After a hurried, but I suspect thorough, inspection of the room she seated herself like a monument on the chair opposite my desk. I say ‘monument’, but despite her bravado, she was more like a delicate figurine hoping to fool me with immobility. As if by sitting up straight and rigid, she could project a strength she didn’t feel. Sometimes her hands would slowly drift up to the sides of her head, like she was trying to smooth the dark black curls that dangled on her ears, but otherwise she was a statue with eyes peering out from little cages just waiting to be unleashed.

I could feel her anxiety and tried to set her more at ease with a smile and a compliment on her dress. It really was a thing of beauty and I wondered if she’d chosen it because it gave her confidence, or because she thought it would disarm me.

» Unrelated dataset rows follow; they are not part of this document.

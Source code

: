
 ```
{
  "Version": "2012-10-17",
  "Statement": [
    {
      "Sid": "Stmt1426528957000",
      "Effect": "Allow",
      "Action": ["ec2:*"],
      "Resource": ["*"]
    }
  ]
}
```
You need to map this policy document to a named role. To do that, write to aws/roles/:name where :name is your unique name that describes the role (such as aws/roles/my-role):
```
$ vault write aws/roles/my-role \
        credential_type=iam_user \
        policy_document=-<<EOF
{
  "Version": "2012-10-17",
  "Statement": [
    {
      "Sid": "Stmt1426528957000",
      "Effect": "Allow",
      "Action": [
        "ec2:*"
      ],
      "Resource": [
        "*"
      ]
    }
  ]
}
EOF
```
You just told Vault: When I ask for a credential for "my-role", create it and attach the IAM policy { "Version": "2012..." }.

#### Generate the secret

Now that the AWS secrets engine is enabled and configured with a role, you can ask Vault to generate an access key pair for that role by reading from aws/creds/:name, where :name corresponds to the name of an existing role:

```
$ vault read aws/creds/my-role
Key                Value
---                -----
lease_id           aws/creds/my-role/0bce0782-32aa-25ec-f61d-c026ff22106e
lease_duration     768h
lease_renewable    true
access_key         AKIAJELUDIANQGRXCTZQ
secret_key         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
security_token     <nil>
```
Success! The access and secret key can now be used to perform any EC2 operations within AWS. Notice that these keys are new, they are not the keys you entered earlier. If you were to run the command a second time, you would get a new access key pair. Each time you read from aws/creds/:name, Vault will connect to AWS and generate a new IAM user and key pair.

The compliment seemed to take her by surprise and she dropped her eyes to her lap for a moment as she decided how to react. Then, as if she’d come to the conclusion that I was being insincere –or maybe she didn’t actually understand my words- she launched those eyes at me like missiles. Hard, like stones. They actually hurt, although at the time I didn’t realize that it was my pride they hurt –rebuffing, as they were, my attempts at bridging a gap I was at a loss to understand. Doctors get injured too; relationships are a dance –a clumsy one until both understand the movements of the other. The needs of the other…

I suppose I always found that difficult; I need to feel comfortable before I can provide succour to the other. The therapeutic relationship –the doctor/patient alliance- is truly that: a tie. And what is usually considered an unavoidable imbalance of power, can be a mutual journey of discovery… If both are open to that, of course.

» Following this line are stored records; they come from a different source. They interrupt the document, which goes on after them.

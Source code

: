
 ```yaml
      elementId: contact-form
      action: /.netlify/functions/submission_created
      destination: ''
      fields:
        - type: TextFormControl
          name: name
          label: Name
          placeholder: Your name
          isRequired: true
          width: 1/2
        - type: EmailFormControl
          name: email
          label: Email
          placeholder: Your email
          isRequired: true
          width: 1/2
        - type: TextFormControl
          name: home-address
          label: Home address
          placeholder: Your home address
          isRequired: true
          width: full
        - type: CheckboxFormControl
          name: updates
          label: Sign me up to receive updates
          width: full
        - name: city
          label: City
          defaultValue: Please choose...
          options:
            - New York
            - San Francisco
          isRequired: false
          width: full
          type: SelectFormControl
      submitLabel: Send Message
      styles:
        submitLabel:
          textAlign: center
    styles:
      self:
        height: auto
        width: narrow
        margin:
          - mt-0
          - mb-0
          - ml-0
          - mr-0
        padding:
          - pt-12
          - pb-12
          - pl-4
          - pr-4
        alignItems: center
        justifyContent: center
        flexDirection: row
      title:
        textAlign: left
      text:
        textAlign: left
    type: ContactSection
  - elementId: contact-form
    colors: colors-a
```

For my part, I wanted to understand why Roseita was so wary of me. Was it merely fear –the strange doctor of opposite gender, disparate culture, and different language pretending to offer help? Or was it more than that: mistrust? I had to know.

Wilting under the constant barrage of her eyes, I had to rest from them for a moment, so I sought refuge in the computer screen. I pulled up the consult note that I had ignored before to scan the investigations her GP had done. Often the ultrasound, for example, will tell me more about the problem than the consult note which will sometimes offer one hurriedly written and often illegible word: Pain! But in this case it was more helpful. Much more! It said that Roseita was deaf, and the effort of trying to read lips in a language she hardly understood made her anxious.

Well of course! I rekindled my smile and pointed to my ears to show I finally understood. The grin that produced almost split her face in half. She pointed to the door, touched her lips, then shrugged in a mute apology before she disappeared down the corridor. She’d left her coat on the chair, so I waited expectantly. She’d be back.

Suddenly, she reappeared with a shorter man in tow behind her. He seemed embarrassed at being in a gynaecologist’s office but was determined to help Roseita.

“Roseita… wife,” he said, hesitantly as he grasped her hand tenderly and held on for dear life. “She… no listen…” He reconsidered the word and corrected himself with a sheepish grin. “She no hear. I… talk on her,” he finished proudly.

And talk we did –although gesticulating and drawing things in the air made it seem like a medical game of Charades at times. We drew pictures on scraps of paper; we pointed; we tried words in both languages; we laughed… But, in the end, I think we all understood more about the three of us than would have occurred with words alone. We do not just speak in code, nor simply write in code. Code is sometimes informal -the inverse of what we expect. It can be what we use to reveal things otherwise hidden, the algebra that explains, the metaphor that illuminates.

I’ve never forgotten that visit. I have learned, I hope, to look beyond mere words. They are only the wrappings that cover the gift offered underneath. To paraphrase Costard, the country clown in Shakespeare’s Love’s Labor’s Lost, I have lived too long on the alms-basket of words.